Vladimirov appeared as the Station Man in Rodion Shchedrin's Anna Karenina, choreographed by Maya Plisetskaya among others in 1972. He became known for portraying Ivan the Terrible in ballet od the same name, choreographed by Grigorovich in 1975 with a stage set by Simon Virsaladze. The full-length piece was created for Vladimirov, to music by Prokofiev, mainly from his film score for Eisenstein's 1945 Ivan the Terrible and its sequel. The performance was also shown at the Metropolitan Opera in New York City, regarded as sensational.

Vladimirov performed as Benedict in Tikhon Khrennikov's Love for Love, choreographed by Grigorovich in 1975. He danced Rzhevsky in Khrennikov's Hussar Ballad, choreographed by D. Bryantsev in 1980. In 1985 he portrayed the title role Richard Strauss's Don Quixote in the choreography of A. Petrov.

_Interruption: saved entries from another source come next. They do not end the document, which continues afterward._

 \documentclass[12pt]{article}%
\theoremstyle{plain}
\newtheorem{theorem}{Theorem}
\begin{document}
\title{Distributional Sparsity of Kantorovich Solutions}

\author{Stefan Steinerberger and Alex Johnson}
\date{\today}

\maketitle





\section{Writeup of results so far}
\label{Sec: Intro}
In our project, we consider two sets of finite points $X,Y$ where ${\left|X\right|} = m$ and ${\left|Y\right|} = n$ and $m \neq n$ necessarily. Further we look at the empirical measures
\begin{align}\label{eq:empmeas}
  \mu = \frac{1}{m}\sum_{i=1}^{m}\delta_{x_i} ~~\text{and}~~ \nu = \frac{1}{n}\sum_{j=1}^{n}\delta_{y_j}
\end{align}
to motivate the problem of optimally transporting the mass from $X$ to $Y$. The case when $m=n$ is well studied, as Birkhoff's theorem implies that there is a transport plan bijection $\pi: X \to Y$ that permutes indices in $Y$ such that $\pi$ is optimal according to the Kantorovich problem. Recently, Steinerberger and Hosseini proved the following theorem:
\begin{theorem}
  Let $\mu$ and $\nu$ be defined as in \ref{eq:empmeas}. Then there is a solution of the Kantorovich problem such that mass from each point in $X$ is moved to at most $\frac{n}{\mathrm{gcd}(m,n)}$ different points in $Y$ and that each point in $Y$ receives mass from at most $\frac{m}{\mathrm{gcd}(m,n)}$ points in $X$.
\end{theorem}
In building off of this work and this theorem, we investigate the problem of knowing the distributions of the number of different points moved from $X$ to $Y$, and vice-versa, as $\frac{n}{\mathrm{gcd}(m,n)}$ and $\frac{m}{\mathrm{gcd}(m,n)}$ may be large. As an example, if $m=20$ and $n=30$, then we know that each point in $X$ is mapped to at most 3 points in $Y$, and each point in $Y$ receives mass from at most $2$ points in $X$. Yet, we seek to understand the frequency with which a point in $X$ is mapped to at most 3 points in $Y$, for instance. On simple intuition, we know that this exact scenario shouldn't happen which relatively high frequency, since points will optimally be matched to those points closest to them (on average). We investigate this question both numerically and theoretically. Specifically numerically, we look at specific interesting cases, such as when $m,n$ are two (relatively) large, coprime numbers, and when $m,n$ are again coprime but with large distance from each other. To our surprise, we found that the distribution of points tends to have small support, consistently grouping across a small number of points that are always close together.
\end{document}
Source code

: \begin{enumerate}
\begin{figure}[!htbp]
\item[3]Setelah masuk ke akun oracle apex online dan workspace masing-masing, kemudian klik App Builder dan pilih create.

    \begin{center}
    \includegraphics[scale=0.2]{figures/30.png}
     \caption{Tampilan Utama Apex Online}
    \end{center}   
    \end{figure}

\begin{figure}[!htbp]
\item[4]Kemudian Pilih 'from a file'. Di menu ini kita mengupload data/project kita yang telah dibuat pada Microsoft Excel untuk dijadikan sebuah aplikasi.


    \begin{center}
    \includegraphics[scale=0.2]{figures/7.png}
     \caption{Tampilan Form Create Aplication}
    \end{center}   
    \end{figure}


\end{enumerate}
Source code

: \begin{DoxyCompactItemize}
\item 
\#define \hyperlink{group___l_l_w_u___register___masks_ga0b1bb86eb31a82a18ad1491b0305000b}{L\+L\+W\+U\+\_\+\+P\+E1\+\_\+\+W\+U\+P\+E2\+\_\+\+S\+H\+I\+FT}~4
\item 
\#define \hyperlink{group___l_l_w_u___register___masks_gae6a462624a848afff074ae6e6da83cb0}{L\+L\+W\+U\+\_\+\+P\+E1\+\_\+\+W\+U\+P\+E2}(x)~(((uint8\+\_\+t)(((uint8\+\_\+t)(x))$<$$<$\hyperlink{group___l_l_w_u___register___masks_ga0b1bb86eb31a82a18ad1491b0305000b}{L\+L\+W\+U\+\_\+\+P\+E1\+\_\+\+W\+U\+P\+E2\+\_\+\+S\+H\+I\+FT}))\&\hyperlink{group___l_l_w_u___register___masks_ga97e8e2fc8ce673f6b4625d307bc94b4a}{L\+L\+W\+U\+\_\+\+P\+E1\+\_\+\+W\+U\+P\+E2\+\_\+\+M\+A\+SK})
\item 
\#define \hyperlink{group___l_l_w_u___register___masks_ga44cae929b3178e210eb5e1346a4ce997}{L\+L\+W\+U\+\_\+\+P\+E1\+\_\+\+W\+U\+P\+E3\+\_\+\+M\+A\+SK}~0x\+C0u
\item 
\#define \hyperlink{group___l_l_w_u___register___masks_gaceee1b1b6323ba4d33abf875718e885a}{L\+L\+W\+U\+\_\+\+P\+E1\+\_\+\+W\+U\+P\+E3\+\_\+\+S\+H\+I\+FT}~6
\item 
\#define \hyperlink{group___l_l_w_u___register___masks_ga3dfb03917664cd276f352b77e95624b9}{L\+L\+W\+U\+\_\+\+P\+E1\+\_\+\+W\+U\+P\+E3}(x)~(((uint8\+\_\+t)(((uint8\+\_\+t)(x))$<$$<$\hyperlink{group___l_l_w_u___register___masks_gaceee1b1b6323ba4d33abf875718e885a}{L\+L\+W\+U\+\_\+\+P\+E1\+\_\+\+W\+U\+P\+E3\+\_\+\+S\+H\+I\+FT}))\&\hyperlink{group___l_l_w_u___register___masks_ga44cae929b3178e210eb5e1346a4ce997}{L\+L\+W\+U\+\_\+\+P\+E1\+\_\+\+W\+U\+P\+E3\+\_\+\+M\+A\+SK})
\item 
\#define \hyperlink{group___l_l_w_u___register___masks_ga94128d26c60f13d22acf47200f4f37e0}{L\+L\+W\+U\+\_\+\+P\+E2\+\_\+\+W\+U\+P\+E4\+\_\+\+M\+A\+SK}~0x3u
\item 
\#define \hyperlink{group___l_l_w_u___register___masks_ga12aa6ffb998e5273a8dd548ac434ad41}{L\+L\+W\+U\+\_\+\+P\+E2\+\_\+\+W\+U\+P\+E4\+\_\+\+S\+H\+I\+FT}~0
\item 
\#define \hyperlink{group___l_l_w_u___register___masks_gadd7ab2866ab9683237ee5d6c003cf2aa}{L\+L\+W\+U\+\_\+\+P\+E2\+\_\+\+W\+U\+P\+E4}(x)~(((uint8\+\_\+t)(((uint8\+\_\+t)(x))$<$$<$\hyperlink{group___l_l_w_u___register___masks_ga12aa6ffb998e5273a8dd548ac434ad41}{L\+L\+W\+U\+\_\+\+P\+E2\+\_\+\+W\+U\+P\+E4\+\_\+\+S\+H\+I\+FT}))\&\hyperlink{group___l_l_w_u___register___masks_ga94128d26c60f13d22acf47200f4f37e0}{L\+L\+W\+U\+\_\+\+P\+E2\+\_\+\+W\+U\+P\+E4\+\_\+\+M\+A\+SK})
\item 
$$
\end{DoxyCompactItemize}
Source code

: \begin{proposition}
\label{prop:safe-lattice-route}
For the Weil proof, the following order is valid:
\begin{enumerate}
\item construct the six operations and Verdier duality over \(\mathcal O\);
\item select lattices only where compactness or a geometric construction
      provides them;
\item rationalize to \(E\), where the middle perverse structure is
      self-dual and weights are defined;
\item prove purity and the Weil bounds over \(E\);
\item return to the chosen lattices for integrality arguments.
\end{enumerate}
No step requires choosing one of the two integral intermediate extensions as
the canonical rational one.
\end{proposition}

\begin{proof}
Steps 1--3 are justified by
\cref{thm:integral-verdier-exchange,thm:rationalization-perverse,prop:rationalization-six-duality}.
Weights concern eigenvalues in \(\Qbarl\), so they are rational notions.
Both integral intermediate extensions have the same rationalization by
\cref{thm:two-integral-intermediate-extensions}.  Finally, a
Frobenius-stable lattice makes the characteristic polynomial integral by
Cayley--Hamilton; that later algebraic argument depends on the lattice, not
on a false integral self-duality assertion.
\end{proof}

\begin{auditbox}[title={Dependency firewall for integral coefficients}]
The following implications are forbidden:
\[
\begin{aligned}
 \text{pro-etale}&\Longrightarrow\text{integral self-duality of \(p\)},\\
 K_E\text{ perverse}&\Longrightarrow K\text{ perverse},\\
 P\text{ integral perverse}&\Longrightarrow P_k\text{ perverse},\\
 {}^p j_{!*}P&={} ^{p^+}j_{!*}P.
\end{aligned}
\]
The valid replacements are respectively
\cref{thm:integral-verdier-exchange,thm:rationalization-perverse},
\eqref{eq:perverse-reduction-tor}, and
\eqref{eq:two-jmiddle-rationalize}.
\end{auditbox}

Vladimirov remained with the company as a dancer until 1987, and was then a master rehearser there from 1987 to 2025. His students include Dmitry Gudanov, Ivan Vasilyev and Sergei Dorensky, among others.

=== Films ===
Vladimirov performed in 1970 in Shchedrin's television ballet Naughty Ditties, choreographed by N. Ryzhenko, and in 1973 both in a television program Choreographic Novellas in choreography by Kasatkina and Vasilyev, and in the film-ballet Ivan the Terrible. A reviewer of Ivan the Terrible noted that it "reveals a complex and multifaceted psychological image of Ivan the Terrible. He performs in the play as a statesman, as a hero, as a terrible, cruel punisher, and as a man capable of deep and pure feelings", portrayed with "psychological facets, complexities and contradictions".

=== Competitions and awards ===
Vladimirov was a winner of the Varna International Ballet Competition in 1966, of the International Dance Festival in Paris in 1969, of the All-Union Competition of New Choreographic Numbers in Moscow in 1969. He shared a gold star for best ballet pair at the International dance festival in Paris with his wife.

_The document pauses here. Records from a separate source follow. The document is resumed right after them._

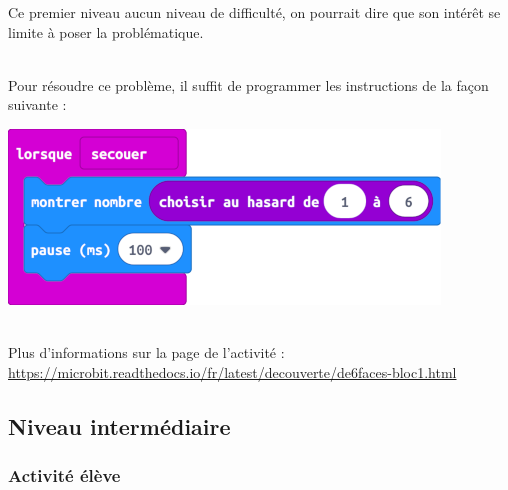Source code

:Ce premier niveau aucun niveau de difficulté, on pourrait dire que son intérêt se limite à poser la problématique.

\begin{minipage}[t]{0.5\linewidth}
    \begin{methode}
    ~\\Pour résoudre ce problème, il suffit de programmer les instructions de la façon suivante :
    
    \includegraphics[width=0.4\linewidth]{res/mbDe6FacesN1proposition.png}
    \end{methode}
\end{minipage}
\hfill
\begin{minipage}[t]{0.5\linewidth}
    \begin{remarque}
    ~\\Plus d'informations sur la page de l'activité :\\ \url{https://microbit.readthedocs.io/fr/latest/decouverte/de6faces-bloc1.html}
    \end{remarque}
\end{minipage}






%
%
\newpage
\subsection{Niveau intermédiaire}
\subsubsection{Activité élève}



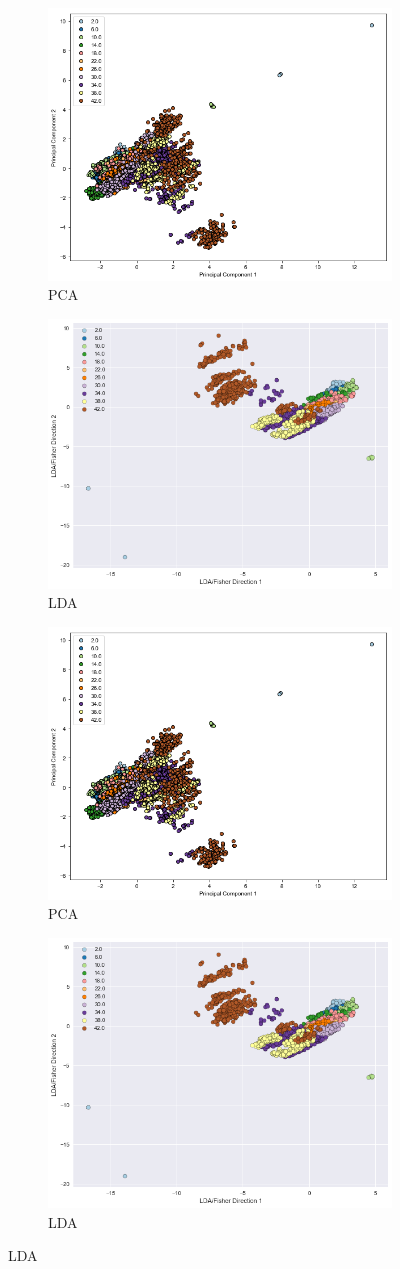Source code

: \begin{figure}[ht!]
\centering
\begin{subfigure}{.5\textwidth}
  \centering
  \includegraphics[width=.4\linewidth]{figures/pca.png}
  \caption{PCA}
  \label{fig:sub1}
\end{subfigure}%
\begin{subfigure}{.5\textwidth}
  \centering
  \includegraphics[width=.4\linewidth]{figures/lda.png}
  \caption{LDA}
  \label{fig:sub2}
\end{subfigure}

\begin{subfigure}{.5\textwidth}
  \centering
  \includegraphics[width=.4\linewidth]{figures/pca.png}
  \caption{PCA}
  \label{fig:sub1}
\end{subfigure}%
\begin{subfigure}{.5\textwidth}
  \centering
  \includegraphics[width=.4\linewidth]{figures/lda.png}
  \caption{LDA}
  \label{fig:sub2}
\end{subfigure}


\end{figure}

In 1970, he received the Merited Artist of the Soviet Union award for Icarus. He received the People's Artist of the USSR award in 1975. His portrayal of Benedict in Love for Love earned him the Order of Honour in 1976.

=== Personal life ===
Vladimirov was married to the Bolshoi ballerina Nina Sorokina with whom he often appeared and won competitions. She died in 2011.

Vladimirov died on 19 May 2025, at the age of 83, on the same day as one of his fellow ballet dancers and collaborators, Yury Grigorovich.